YOUR OBJECTIVE:
Please give the data again exactly, with no line dropped.

DATA SHOWN:
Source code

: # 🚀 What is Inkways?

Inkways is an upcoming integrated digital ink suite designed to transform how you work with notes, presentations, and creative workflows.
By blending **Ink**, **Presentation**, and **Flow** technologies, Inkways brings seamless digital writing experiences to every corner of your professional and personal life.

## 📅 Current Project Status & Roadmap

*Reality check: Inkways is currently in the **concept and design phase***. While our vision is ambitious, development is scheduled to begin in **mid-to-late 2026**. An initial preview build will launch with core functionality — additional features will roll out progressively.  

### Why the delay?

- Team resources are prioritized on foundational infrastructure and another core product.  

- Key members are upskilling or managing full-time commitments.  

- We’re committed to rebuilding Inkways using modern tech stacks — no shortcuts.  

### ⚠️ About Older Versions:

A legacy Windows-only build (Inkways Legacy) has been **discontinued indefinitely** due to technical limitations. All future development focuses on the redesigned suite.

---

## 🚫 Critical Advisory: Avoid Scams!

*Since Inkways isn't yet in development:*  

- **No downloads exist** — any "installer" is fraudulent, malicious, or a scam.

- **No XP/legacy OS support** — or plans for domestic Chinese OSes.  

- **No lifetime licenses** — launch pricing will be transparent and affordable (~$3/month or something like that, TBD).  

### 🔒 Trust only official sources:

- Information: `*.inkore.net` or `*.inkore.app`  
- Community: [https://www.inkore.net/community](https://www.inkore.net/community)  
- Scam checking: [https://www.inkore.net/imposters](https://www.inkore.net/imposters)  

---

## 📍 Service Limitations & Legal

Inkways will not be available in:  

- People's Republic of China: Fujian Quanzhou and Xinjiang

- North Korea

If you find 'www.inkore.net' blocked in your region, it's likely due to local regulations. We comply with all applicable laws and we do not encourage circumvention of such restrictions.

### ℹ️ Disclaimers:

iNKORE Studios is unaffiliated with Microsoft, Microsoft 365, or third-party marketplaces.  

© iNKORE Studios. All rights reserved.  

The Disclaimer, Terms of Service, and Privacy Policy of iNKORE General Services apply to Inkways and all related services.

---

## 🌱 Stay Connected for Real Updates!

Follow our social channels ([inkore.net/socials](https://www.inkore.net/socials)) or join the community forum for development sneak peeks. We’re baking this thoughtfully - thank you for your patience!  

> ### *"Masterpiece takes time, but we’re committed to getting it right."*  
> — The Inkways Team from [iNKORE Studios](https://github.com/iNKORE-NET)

RESULT FOR THIS TASK:
Source code

: # 🚀 What is Inkways?

Inkways is an upcoming integrated digital ink suite designed to transform how you work with notes, presentations, and creative workflows.
By blending **Ink**, **Presentation**, and **Flow** technologies, Inkways brings seamless digital writing experiences to every corner of your professional and personal life.

## 📅 Current Project Status & Roadmap

*Reality check: Inkways is currently in the **concept and design phase***. While our vision is ambitious, development is scheduled to begin in **mid-to-late 2026**. An initial preview build will launch with core functionality — additional features will roll out progressively.  

### Why the delay?

- Team resources are prioritized on foundational infrastructure and another core product.  

- Key members are upskilling or managing full-time commitments.  

- We’re committed to rebuilding Inkways using modern tech stacks — no shortcuts.  

### ⚠️ About Older Versions:

A legacy Windows-only build (Inkways Legacy) has been **discontinued indefinitely** due to technical limitations. All future development focuses on the redesigned suite.

---

## 🚫 Critical Advisory: Avoid Scams!

*Since Inkways isn't yet in development:*  

- **No downloads exist** — any "installer" is fraudulent, malicious, or a scam.

- **No XP/legacy OS support** — or plans for domestic Chinese OSes.  

- **No lifetime licenses** — launch pricing will be transparent and affordable (~$3/month or something like that, TBD).  

### 🔒 Trust only official sources:

- Information: `*.inkore.net` or `*.inkore.app`  
- Community: [https://www.inkore.net/community](https://www.inkore.net/community)  
- Scam checking: [https://www.inkore.net/imposters](https://www.inkore.net/imposters)  

---

## 📍 Service Limitations & Legal

Inkways will not be available in:  

- People's Republic of China: Fujian Quanzhou and Xinjiang

- North Korea

If you find 'www.inkore.net' blocked in your region, it's likely due to local regulations. We comply with all applicable laws and we do not encourage circumvention of such restrictions.

### ℹ️ Disclaimers:

iNKORE Studios is unaffiliated with Microsoft, Microsoft 365, or third-party marketplaces.  

© iNKORE Studios. All rights reserved.  

The Disclaimer, Terms of Service, and Privacy Policy of iNKORE General Services apply to Inkways and all related services.

---

## 🌱 Stay Connected for Real Updates!

Follow our social channels ([inkore.net/socials](https://www.inkore.net/socials)) or join the community forum for development sneak peeks. We’re baking this thoughtfully - thank you for your patience!  

> ### *"Masterpiece takes time, but we’re committed to getting it right."*  
> — The Inkways Team from [iNKORE Studios](https://github.com/iNKORE-NET)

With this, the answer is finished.